MORE
Most Recent Entries
- The End Of The Road. Not A Dead End.
- 20 Golden Workout Ditties
- You Say You Want A (Dance Dance) Revolution?
- Puttin' On The Ritz ... Not The Pounds
- Decision Time
- Sickly Solution
- Ch-ch-ch-changes
- Get It Together
- I've Got-To Got-To Got-To ... Catch ... My Breath
- Friday's Album—That Boy Needs Therapy
- TWELVE!
- Another Week, Another Few Pounds Lost
- How to Exercise at Your Office
- Walking Vs. Running For Weight Loss
- A Quick Update
Monthly Archives
|
A few years ago, Konami came out with a video game that revolutionized the way people play games.
Dance. Dance. Revolution.
Images of fat sweaty kids sitting too close to the television were starting to fade into the past. The arcade became a dance floor, the dance floor became a controller, and the controller became a gateway to healthier gaming.
Tweens all over the world were waiting in long lines to plunk grimy handfuls of quarters into the flashing contraption, which resembles a small disco dance floor mixed with a jukebox from the Jetsons.

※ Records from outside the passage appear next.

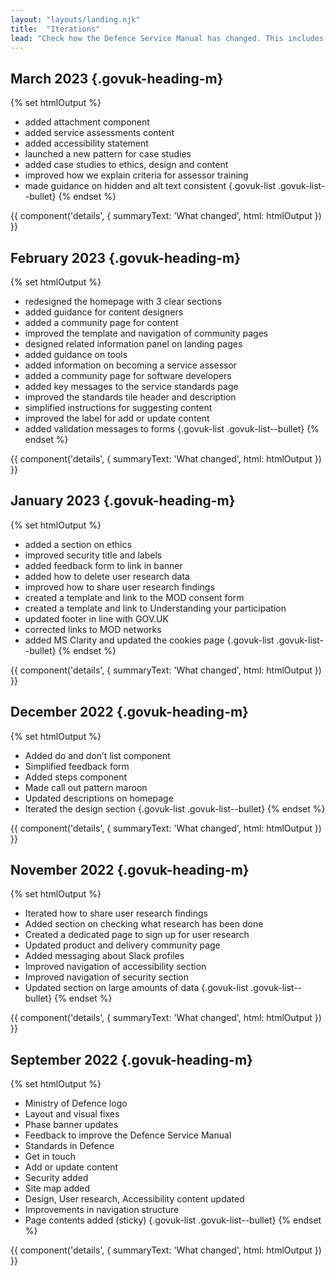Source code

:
 ```yaml
---
layout: "layouts/landing.njk"
title:  "Iterations"
lead: "Check how the Defence Service Manual has changed. This includes new content and improvements in response to user research and feedback."
---
```


## March 2023 {.govuk-heading-m}

{% set htmlOutput %}
  - added attachment component
  - added service assessments content
  - added accessibility statement
  - launched a new pattern for case studies
  - added case studies to ethics, design and content
  - improved how we explain criteria for assessor training 
  - made guidance on hidden and alt text consistent
{.govuk-list .govuk-list--bullet}
{% endset %}

{{ component('details', {
  summaryText: 'What changed',
  html: htmlOutput
}) }}

## February 2023 {.govuk-heading-m}

{% set htmlOutput %}
  - redesigned the homepage with 3 clear sections
  - added guidance for content designers
  - added a community page for content
  - improved the template and navigation of community pages
  - designed related information panel on landing pages
  - added guidance on tools
  - added information on becoming a service assessor
  - added a community page for software developers
  - added key messages to the service standards page
  - improved the standards tile header and description
  - simplified instructions for suggesting content
  - improved the label for add or update content
  - added validation messages to forms
{.govuk-list .govuk-list--bullet}
{% endset %}

{{ component('details', {
  summaryText: 'What changed',
  html: htmlOutput
}) }}

## January 2023 {.govuk-heading-m}

{% set htmlOutput %}
  - added a section on ethics
  - improved security title and labels
  - added feedback form to link in banner
  - added how to delete user research data
  - improved how to share user research findings
  - created a template and link to the MOD consent form
  - created a template and link to Understanding your participation
  - updated footer in line with GOV.UK
  - corrected links to MOD networks
  - added MS Clarity and updated the cookies page
{.govuk-list .govuk-list--bullet}
{% endset %}

{{ component('details', {
  summaryText: 'What changed',
  html: htmlOutput
}) }}

## December 2022 {.govuk-heading-m}

{% set htmlOutput %}
  - Added do and don’t list component
  - Simplified feedback form
  - Added steps component
  - Made call out pattern maroon
  - Updated descriptions on homepage
  - Iterated the design section
{.govuk-list .govuk-list--bullet}
{% endset %}

{{ component('details', {
  summaryText: 'What changed',
  html: htmlOutput
}) }}

## November 2022 {.govuk-heading-m}

{% set htmlOutput %}
  - Iterated how to share user research findings
  - Added section on checking what research has been done
  - Created a dedicated page to sign up for user research
  - Updated product and delivery community page
  - Added messaging about Slack profiles
  - Improved navigation of accessibility section
  - Improved navigation of security section
  - Updated section on large amounts of data
{.govuk-list .govuk-list--bullet}
{% endset %}

{{ component('details', {
  summaryText: 'What changed',
  html: htmlOutput
}) }}

## September 2022 {.govuk-heading-m}

{% set htmlOutput %}
  - Ministry of Defence logo
  - Layout and visual fixes
  - Phase banner updates
  - Feedback to improve the Defence Service Manual
  - Standards in Defence
  - Get in touch
  - Add or update content
  - Security added
  - Site map added
  - Design, User research, Accessibility content updated
  - Improvements in navigation structure
  - Page contents added (sticky)
{.govuk-list .govuk-list--bullet}
{% endset %}

{{ component('details', {
  summaryText: 'What changed',
  html: htmlOutput
}) }}
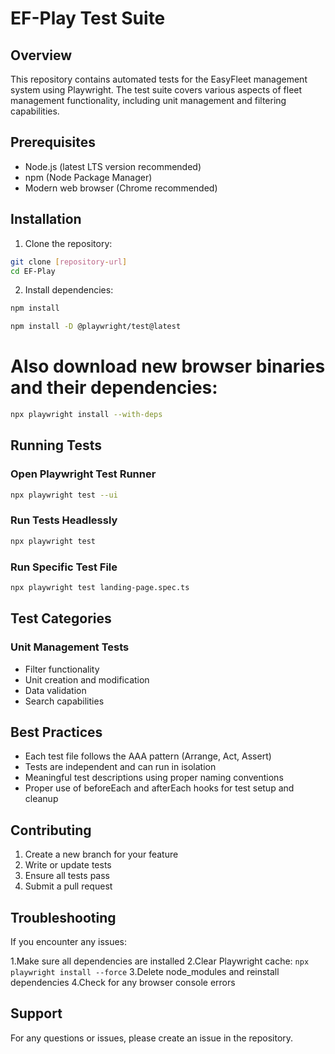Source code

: # EF-Play Test Suite

## Overview
This repository contains automated tests for the EasyFleet management system using Playwright. The test suite covers various aspects of fleet management functionality, including unit management and filtering capabilities.

## Prerequisites
- Node.js (latest LTS version recommended)
- npm (Node Package Manager)
- Modern web browser (Chrome recommended)

## Installation

1. Clone the repository:
```bash
git clone [repository-url]
cd EF-Play
```

2. Install dependencies:
```bash
npm install
```
```bash
npm install -D @playwright/test@latest
``` 
# Also download new browser binaries and their dependencies:

```bash
npx playwright install --with-deps
``` 
## Running Tests

### Open Playwright Test Runner
```bash
npx playwright test --ui
```

### Run Tests Headlessly
```bash
npx playwright test
```

### Run Specific Test File
```bash
npx playwright test landing-page.spec.ts
```

## Test Categories

### Unit Management Tests
- Filter functionality
- Unit creation and modification
- Data validation
- Search capabilities

## Best Practices
- Each test file follows the AAA pattern (Arrange, Act, Assert)
- Tests are independent and can run in isolation
- Meaningful test descriptions using proper naming conventions
- Proper use of beforeEach and afterEach hooks for test setup and cleanup

## Contributing
1. Create a new branch for your feature
2. Write or update tests
3. Ensure all tests pass
4. Submit a pull request

## Troubleshooting
If you encounter any issues:

1.Make sure all dependencies are installed
2.Clear Playwright cache: ```npx playwright install --force```
3.Delete node_modules and reinstall dependencies
4.Check for any browser console errors

## Support
For any questions or issues, please create an issue in the repository.


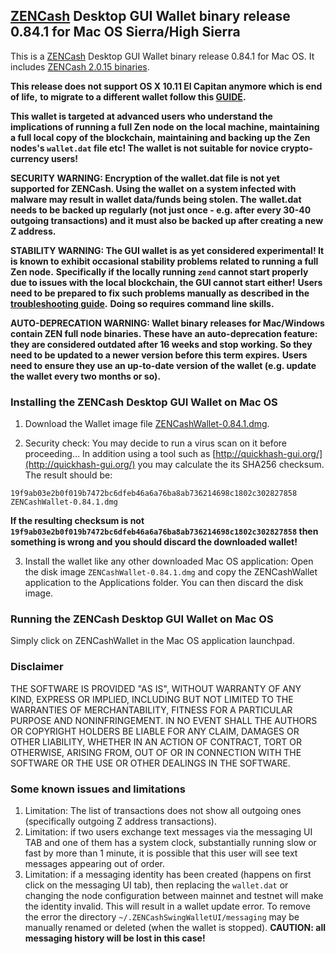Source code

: ## [ZENCash](https://zensystem.io/) Desktop GUI Wallet binary release 0.84.1 for Mac OS Sierra/High Sierra

This is a [ZENCash](https://zensystem.io/) Desktop GUI Wallet binary release 0.84.1 for Mac OS. 
It includes [ZENCash 2.0.15 binaries](https://github.com/ZencashOfficial/zen/releases/tag/v2.0.15).

**This release does not support OS X 10.11 El Capitan anymore which is end of life,**
**to migrate to a different wallet follow this [GUIDE](https://documentation.zencash.com/x/tAJP).**

**This wallet is targeted at advanced users who understand the implications of running a full Zen node on**
**the local machine, maintaining a full local copy of the blockchain, maintaining and backing up the**
**Zen nodes's `wallet.dat` file etc! The wallet is not suitable for novice crypto-currency users!**

**SECURITY WARNING: Encryption of the wallet.dat file is not yet supported for ZENCash. Using the wallet** 
**on a system infected with malware may result in wallet data/funds being stolen. The**
**wallet.dat needs to be backed up regularly (not just once - e.g. after every 30-40**
**outgoing transactions) and it must also be backed up after creating a new Z address.**

**STABILITY WARNING: The GUI wallet is as yet considered experimental! It is known to exhibit occasional stability problems related to running a full Zen node.**
**Specifically if the locally running `zend` cannot start properly due to issues with the local blockchain, the GUI cannot start either!**
**Users need to be prepared to fix such problems manually as described in the [troubleshooting guide](TroubleshootingGuide.md).**
**Doing so requires command line skills.**

**AUTO-DEPRECATION WARNING: Wallet binary releases for Mac/Windows contain ZEN full node binaries. These have an auto-deprecation feature:**
**they are considered outdated after 16 weeks and stop working. So they need to be updated to a newer version before this term expires.**
**Users need to ensure they use an up-to-date version of the wallet (e.g. update the wallet every two months or so).**

### Installing the ZENCash Desktop GUI Wallet on Mac OS

1. Download the Wallet image file 
[ZENCashWallet-0.84.1.dmg](https://github.com/ZencashOfficial/zencash-swing-wallet-ui/releases/download/0.84.1/ZENCashWallet-0.84.1.dmg). 

2. Security check: You may decide to run a virus scan on it before proceeding... In addition using a tool 
such as [http://quickhash-gui.org/](http://quickhash-gui.org/) you may calculate the its SHA256 checksum. The 
result should be:
```
19f9ab03e2b0f019b7472bc6dfeb46a6a76ba8ab736214698c1802c302827858  ZENCashWallet-0.84.1.dmg
```
**If the resulting checksum is not `19f9ab03e2b0f019b7472bc6dfeb46a6a76ba8ab736214698c1802c302827858` then**
**something is wrong and you should discard the downloaded wallet!**

3. Install the wallet like any other downloaded Mac OS application: Open the disk image `ZENCashWallet-0.84.1.dmg`
and copy the ZENCashWallet application to the Applications folder. You can then discard the disk image.
   
### Running the ZENCash Desktop GUI Wallet on Mac OS

Simply click on ZENCashWallet in the Mac OS application launchpad.

### Disclaimer

THE SOFTWARE IS PROVIDED "AS IS", WITHOUT WARRANTY OF ANY KIND, EXPRESS OR
IMPLIED, INCLUDING BUT NOT LIMITED TO THE WARRANTIES OF MERCHANTABILITY,
FITNESS FOR A PARTICULAR PURPOSE AND NONINFRINGEMENT. IN NO EVENT SHALL THE
AUTHORS OR COPYRIGHT HOLDERS BE LIABLE FOR ANY CLAIM, DAMAGES OR OTHER
LIABILITY, WHETHER IN AN ACTION OF CONTRACT, TORT OR OTHERWISE, ARISING FROM,
OUT OF OR IN CONNECTION WITH THE SOFTWARE OR THE USE OR OTHER DEALINGS IN THE
SOFTWARE.

### Some known issues and limitations
1. Limitation: The list of transactions does not show all outgoing ones (specifically outgoing Z address 
transactions).  
1. Limitation: if two users exchange text messages via the messaging UI TAB and one of them has a system clock, substantially running slow or fast by more than 1 minute, it is possible that this user will see text messages appearing out of order. 
1. Limitation: if a messaging identity has been created (happens on first click on the messaging UI tab), then replacing the `wallet.dat` or changing the node configuration between mainnet and testnet will make the identity invalid. This will result in a wallet update error. To remove the error the directory `~/.ZENCashSwingWalletUI/messaging` may be manually renamed or deleted (when the wallet is stopped). **CAUTION: all messaging history will be lost in this case!**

Chances are, you’ve seen a Dance Dance Revolution (DDR if you’re a hipster) machine. The local arcade, bowling alley, Chuck E. Cheese’s, the mall, they seem to be popping up everywhere. As new versions of the game come out, the older machines are becoming more affordable. It will only be a matter of time before every Uncle Leo’s Pizza has got one booming in the lobby.
If you’re too embarrassed to try it in front of the hordes of tweenagers, there’s also a home version. I’ve got it. It’s awesome.

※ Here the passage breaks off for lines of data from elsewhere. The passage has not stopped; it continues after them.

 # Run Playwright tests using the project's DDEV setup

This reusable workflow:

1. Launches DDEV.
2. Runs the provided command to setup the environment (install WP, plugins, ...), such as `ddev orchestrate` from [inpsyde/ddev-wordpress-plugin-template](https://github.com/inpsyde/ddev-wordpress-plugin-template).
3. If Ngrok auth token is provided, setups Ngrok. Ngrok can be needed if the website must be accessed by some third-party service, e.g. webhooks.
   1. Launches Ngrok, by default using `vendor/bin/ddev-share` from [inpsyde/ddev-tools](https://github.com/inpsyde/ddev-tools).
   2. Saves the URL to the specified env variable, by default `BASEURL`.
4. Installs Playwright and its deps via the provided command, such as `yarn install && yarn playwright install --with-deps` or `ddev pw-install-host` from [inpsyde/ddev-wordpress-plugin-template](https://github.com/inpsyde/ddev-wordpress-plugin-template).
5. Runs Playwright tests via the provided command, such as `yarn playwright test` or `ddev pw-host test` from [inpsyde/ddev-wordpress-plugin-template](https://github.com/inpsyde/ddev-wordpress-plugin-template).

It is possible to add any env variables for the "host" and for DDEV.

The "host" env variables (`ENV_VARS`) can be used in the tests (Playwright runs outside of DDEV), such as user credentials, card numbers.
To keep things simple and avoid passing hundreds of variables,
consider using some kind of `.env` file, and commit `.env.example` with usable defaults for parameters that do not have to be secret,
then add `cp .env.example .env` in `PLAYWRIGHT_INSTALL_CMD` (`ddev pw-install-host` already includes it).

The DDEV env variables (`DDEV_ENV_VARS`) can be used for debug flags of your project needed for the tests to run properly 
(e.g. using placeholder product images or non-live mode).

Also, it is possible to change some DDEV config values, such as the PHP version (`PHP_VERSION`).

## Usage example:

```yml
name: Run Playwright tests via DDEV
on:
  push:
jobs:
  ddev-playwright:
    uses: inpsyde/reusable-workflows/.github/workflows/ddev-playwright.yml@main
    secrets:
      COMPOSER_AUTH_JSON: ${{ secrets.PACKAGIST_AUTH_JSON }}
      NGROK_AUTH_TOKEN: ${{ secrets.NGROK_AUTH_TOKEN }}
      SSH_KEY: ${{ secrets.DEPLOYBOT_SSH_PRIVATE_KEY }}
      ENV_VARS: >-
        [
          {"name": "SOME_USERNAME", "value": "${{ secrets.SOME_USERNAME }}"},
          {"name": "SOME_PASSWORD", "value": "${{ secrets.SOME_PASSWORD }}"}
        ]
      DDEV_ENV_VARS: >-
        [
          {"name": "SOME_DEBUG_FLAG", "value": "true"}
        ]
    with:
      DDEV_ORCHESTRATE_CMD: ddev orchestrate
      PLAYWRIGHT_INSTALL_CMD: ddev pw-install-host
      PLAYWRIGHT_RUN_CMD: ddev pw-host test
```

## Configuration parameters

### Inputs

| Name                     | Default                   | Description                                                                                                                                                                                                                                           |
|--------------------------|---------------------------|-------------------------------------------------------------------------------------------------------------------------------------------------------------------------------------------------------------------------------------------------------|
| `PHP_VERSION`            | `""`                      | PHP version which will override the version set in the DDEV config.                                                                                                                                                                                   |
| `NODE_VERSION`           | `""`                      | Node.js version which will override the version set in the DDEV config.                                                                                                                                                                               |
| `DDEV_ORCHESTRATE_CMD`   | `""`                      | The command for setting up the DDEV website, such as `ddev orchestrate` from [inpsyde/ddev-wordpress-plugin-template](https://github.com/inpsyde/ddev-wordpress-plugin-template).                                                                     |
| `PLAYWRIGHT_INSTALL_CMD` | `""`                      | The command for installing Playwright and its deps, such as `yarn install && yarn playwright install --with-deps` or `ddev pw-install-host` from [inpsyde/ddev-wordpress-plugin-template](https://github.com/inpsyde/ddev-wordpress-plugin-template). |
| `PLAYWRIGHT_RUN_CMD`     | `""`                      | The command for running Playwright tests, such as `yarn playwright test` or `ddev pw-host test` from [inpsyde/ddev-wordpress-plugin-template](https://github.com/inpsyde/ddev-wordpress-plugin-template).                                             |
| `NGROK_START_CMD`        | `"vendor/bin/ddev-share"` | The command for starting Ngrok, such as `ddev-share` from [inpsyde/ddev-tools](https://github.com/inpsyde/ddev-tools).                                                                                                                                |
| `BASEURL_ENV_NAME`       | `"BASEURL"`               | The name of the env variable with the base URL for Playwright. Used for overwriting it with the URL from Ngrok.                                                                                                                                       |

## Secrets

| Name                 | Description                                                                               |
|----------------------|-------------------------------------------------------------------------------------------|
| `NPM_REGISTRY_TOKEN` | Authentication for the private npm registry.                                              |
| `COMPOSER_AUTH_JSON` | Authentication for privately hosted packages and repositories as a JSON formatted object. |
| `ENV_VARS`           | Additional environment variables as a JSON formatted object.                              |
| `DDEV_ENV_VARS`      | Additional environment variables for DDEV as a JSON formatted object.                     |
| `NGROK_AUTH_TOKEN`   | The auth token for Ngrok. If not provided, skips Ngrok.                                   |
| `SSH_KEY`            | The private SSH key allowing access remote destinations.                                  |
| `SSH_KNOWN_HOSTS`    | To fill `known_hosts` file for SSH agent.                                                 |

Anybody with a PlayStation 2 can have the complete setup in their living room (including the dance mat) for under $50.
There are many versions of the game, some just change the song listing, others add support for the EyeToy peripheral to include arm motions in your dance for a full body workout.
It’s like “Sweatin’ to the Oldies” but without the oldies. And lots more sweatin’.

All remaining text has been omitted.